News / Opinion / Columns

Pitts: Democrats must plant their feet, make a stand

By Leonard Pitts
Published: March 6, 2020, 6:01am

Here’s some advice for Democrats. It will run over 600 words, but I can give you the gist of it in two: Stop whining.

Seems like everywhere you go among the party faithful these days, pessimism is all you hear.
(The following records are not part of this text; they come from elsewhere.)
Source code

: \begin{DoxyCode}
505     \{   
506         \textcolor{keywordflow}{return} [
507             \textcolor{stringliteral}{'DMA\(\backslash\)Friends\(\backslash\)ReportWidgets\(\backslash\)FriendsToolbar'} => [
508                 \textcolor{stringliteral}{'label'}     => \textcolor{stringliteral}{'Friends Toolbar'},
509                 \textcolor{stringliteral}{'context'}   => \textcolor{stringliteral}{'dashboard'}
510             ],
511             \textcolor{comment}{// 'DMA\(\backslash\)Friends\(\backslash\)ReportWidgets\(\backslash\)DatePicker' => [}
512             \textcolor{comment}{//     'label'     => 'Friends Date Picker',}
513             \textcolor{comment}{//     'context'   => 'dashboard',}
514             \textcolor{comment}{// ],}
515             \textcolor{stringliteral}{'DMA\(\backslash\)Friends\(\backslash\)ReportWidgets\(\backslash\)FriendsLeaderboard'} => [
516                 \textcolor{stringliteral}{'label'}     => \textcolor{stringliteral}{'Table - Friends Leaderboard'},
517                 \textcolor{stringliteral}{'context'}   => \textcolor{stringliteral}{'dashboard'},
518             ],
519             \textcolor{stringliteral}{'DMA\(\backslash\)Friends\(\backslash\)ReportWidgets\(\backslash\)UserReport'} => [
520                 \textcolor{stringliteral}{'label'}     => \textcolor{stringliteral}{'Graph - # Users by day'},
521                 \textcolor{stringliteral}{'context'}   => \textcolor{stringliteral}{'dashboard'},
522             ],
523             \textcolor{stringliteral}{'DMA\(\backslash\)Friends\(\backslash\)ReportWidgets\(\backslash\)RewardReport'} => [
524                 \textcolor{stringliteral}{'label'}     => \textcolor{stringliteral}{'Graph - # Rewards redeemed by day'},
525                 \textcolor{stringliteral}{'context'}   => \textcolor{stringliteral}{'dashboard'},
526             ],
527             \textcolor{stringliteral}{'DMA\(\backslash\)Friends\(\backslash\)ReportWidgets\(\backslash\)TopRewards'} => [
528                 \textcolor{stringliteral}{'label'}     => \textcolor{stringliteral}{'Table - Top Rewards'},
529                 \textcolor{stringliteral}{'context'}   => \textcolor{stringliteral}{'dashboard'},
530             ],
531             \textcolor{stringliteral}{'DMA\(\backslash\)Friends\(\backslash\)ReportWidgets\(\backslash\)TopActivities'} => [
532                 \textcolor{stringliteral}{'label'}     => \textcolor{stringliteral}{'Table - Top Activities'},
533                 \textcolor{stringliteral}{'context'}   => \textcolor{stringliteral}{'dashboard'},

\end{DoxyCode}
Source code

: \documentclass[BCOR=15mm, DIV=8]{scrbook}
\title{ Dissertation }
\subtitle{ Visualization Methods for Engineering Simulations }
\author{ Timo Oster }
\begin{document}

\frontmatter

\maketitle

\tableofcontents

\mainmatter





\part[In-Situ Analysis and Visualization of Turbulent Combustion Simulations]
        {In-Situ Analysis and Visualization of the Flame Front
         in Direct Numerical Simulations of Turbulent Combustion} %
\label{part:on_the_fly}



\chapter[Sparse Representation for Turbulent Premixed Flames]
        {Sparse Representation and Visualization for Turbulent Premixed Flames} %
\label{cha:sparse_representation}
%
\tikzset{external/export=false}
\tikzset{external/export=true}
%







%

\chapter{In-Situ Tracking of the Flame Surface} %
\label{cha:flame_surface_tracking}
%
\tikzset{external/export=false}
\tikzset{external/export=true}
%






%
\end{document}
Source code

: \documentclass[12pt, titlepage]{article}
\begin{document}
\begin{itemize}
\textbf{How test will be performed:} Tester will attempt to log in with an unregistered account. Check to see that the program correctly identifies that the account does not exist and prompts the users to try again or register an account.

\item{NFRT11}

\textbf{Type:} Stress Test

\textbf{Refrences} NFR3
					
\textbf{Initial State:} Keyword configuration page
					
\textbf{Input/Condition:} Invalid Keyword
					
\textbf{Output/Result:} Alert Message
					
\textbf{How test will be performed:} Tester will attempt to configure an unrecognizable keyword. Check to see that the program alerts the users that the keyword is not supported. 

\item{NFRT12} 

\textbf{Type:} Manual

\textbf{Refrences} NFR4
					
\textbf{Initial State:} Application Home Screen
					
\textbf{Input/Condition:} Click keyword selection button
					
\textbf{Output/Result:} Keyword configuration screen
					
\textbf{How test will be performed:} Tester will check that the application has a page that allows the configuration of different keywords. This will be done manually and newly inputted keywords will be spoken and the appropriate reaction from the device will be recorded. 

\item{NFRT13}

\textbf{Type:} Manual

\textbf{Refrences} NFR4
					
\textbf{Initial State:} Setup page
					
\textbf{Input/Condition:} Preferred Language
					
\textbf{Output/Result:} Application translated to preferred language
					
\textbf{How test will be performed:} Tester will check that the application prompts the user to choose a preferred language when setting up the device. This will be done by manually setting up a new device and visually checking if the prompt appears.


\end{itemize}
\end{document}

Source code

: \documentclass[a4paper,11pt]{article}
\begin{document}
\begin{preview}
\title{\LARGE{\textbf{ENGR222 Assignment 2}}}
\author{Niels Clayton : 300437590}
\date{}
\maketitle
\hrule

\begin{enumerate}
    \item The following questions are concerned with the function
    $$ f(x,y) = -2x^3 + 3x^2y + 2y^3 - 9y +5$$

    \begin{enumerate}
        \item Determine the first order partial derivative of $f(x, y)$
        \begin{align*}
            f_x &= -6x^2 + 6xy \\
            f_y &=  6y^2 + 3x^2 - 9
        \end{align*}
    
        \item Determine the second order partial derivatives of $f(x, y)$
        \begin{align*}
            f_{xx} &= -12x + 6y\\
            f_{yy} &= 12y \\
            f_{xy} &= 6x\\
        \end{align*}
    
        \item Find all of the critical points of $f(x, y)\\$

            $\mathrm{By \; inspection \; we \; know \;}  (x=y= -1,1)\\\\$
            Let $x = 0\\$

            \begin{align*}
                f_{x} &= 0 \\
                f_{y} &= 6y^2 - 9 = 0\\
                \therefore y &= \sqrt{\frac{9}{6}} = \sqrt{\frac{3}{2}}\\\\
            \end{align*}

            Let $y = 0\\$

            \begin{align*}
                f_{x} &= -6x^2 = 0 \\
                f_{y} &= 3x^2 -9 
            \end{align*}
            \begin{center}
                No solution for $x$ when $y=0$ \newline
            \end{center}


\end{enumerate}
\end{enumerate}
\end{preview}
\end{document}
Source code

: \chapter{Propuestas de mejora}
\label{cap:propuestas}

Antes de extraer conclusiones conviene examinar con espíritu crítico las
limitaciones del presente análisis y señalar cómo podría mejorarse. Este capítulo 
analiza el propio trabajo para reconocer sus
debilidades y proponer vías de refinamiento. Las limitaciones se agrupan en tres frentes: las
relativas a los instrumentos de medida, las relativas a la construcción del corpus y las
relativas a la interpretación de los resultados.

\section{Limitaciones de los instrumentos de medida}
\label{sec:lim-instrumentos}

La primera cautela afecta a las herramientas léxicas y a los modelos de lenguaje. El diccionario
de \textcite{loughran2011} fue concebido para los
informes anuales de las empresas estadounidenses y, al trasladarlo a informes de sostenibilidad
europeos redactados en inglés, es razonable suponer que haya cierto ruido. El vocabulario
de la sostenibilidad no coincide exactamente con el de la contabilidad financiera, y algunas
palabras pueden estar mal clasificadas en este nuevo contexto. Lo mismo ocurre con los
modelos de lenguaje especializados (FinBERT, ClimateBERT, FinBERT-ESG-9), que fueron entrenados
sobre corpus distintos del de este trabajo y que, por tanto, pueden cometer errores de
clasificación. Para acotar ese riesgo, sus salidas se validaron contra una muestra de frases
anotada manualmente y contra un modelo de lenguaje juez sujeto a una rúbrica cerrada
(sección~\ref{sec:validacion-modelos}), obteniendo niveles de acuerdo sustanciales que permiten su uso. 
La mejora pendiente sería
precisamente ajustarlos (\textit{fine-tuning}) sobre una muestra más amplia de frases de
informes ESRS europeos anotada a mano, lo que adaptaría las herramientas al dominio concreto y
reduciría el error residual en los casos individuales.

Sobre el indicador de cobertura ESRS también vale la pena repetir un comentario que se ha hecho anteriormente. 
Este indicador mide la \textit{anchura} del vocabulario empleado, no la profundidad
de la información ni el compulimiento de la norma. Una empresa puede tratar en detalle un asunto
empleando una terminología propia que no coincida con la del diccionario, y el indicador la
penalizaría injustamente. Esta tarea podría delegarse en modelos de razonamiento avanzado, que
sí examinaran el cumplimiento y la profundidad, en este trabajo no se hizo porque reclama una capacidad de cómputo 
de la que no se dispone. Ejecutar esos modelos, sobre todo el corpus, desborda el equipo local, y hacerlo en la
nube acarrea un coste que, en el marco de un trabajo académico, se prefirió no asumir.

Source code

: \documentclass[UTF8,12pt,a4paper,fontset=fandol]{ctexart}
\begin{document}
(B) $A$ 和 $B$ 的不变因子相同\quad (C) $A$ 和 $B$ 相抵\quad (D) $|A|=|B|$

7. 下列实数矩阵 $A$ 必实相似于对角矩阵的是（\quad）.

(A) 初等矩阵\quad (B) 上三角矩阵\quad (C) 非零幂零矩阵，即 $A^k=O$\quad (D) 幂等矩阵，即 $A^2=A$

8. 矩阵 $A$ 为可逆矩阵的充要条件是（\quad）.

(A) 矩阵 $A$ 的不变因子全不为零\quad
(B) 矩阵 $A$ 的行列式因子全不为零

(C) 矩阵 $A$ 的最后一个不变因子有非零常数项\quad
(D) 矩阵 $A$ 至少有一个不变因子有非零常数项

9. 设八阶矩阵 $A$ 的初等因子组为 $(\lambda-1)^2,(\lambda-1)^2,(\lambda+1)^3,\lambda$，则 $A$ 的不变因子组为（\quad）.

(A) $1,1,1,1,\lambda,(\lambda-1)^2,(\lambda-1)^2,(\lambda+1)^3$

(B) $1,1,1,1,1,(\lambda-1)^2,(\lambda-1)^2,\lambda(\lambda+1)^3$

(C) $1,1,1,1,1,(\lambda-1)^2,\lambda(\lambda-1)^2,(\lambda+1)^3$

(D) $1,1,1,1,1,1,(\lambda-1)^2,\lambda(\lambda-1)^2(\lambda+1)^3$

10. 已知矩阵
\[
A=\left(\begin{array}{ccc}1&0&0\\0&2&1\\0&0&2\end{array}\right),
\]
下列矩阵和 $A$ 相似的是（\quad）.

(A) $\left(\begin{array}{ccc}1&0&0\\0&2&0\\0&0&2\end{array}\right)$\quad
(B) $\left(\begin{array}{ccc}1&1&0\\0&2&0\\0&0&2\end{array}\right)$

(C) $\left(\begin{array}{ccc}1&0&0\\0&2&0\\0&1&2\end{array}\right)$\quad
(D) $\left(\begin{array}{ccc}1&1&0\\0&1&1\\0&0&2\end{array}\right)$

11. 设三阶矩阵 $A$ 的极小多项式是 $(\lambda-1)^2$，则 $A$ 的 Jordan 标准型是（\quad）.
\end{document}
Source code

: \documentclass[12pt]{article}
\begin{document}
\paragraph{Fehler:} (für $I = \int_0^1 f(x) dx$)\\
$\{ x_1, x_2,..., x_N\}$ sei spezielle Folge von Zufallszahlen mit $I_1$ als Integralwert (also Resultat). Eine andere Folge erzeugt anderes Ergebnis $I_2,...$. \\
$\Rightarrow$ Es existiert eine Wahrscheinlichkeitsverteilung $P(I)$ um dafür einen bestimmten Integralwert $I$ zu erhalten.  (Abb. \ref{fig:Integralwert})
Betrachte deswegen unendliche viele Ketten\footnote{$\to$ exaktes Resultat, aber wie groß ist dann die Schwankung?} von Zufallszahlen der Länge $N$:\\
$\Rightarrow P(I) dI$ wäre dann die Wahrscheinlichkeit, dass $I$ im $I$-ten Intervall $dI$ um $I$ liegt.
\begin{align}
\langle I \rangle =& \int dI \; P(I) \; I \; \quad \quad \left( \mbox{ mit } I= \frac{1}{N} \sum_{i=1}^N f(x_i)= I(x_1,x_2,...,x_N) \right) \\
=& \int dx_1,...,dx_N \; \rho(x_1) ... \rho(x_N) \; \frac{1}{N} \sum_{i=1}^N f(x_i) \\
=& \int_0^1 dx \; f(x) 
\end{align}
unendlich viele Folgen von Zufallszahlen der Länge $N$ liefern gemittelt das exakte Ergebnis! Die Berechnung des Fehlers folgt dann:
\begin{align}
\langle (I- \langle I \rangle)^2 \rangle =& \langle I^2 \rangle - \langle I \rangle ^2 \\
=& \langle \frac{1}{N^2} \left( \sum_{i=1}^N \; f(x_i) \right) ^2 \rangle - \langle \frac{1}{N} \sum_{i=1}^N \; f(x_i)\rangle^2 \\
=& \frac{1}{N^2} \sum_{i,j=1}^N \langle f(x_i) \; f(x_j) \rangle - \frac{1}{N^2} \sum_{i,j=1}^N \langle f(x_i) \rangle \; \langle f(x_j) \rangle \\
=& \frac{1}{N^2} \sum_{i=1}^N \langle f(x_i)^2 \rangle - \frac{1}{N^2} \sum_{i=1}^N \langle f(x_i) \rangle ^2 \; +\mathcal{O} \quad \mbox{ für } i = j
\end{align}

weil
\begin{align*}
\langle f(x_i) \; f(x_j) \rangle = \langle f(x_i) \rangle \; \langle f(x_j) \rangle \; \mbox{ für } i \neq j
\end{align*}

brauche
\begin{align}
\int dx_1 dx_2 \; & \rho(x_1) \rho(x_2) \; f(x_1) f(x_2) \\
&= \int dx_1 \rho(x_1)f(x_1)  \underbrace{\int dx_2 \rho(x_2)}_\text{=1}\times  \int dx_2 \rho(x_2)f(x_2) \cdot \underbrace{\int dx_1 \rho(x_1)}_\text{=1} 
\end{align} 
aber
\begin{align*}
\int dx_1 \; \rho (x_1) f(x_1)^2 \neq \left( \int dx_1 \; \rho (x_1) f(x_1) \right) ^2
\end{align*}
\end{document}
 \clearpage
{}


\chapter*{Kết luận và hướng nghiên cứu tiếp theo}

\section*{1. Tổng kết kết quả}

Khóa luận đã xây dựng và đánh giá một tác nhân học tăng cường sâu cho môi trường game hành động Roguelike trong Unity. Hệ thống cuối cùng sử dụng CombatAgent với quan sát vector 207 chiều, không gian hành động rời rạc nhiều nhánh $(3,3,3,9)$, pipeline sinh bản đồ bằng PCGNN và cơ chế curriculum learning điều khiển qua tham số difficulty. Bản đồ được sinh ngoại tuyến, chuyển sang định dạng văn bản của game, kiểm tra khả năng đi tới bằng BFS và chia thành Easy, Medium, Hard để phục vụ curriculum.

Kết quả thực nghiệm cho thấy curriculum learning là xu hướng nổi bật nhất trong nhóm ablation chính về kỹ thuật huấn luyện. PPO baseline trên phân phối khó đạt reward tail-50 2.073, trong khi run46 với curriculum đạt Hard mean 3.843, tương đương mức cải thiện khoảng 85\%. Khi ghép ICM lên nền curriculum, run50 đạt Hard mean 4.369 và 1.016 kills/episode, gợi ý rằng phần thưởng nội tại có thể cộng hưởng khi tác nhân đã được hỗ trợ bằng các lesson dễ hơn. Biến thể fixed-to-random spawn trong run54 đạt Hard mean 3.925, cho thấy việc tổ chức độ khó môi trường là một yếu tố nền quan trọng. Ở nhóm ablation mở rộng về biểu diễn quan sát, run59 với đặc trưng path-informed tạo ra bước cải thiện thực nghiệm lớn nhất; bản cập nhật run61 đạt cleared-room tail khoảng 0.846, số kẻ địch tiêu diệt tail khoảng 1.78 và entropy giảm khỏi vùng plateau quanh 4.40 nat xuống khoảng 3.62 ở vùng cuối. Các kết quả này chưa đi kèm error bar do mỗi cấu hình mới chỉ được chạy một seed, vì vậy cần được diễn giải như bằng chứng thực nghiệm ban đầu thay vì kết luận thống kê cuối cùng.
You can’t shop, turn on the television, fire up social media or just poke your head out of your front door without risk of drowning in Democrat tears.

A Pew poll released in January quantifies this. It found fewer than half of Democrats confident of victory this fall. The great and powerful Trump, they moan, cannot be beaten.

Well, not with that attitude, he can’t.

Look, I spend my days writing about social, moral and cultural issues, not the nuts and bolts of politics. I am no one’s idea of a campaign strategist. So feel free to take what follows with whatever amount of salt — a grain, a box — feels appropriate. But to me, this narrative of Trumpian invincibility seems wildly overblown.

As has been noted ad infinitum, Donald Trump’s 2016 victory, that win he did not expect to get, hardly reflected dominance in the popular vote, where Hillary Clinton trounced him by nearly 3 million.

No, Trump’s win was a quirk of America’s antiquated Electoral College system, which allowed him to eke out excruciatingly close wins in a handful of key states.

He took Florida’s 29 electoral votes by a margin of just 113,000 out of 9 million ballots cast; nabbed Pennsylvania’s 20 electoral votes by a margin of just 44,000 out of 5.9 million; and won Michigan’s 16 electoral votes by a paltry 10,704 out of 4.5 million.

Too tall a task?

So, but for fewer than 170,000 votes in three states, we would have been spared the angry tweet storms, the resurrection of Frederick Douglass, the 16,000 lies, Sharpies on weather maps, “very fine people on both sides,” “I would like you to do us a favor though,” Brett Kavanaugh, Stephen Miller, Steve Bannon and all the other covfefe of the past 38 months.

Consider that, and then ask yourself: How many Democrats do you figure stayed home in 2016, whether because they were angry Bernie Sanders got hosed or sanguine after polls said Hillary Clinton had the election all sewn up?

Do we really believe that the Democrats can’t turn a measly 170,000 votes?

Granted, Trump also lost a few states that could’ve gone either way. But note, too, that he has been the most consistently unpopular president in modern history. In an analysis of polling by the authoritative FiveThirtyEight blog, he is the only one in 70 years whose approval rating has never — not ever, not once — cracked 50 percent.

Invincible?

Hardly.

It is understandable that Democrats are jittery. As was the case in the elections of 1860, 1932 and 1940, nothing less than national survival is on the ballot this year. The machinery of authoritarianism is assembling itself before our eyes, and this is our one chance to stop it.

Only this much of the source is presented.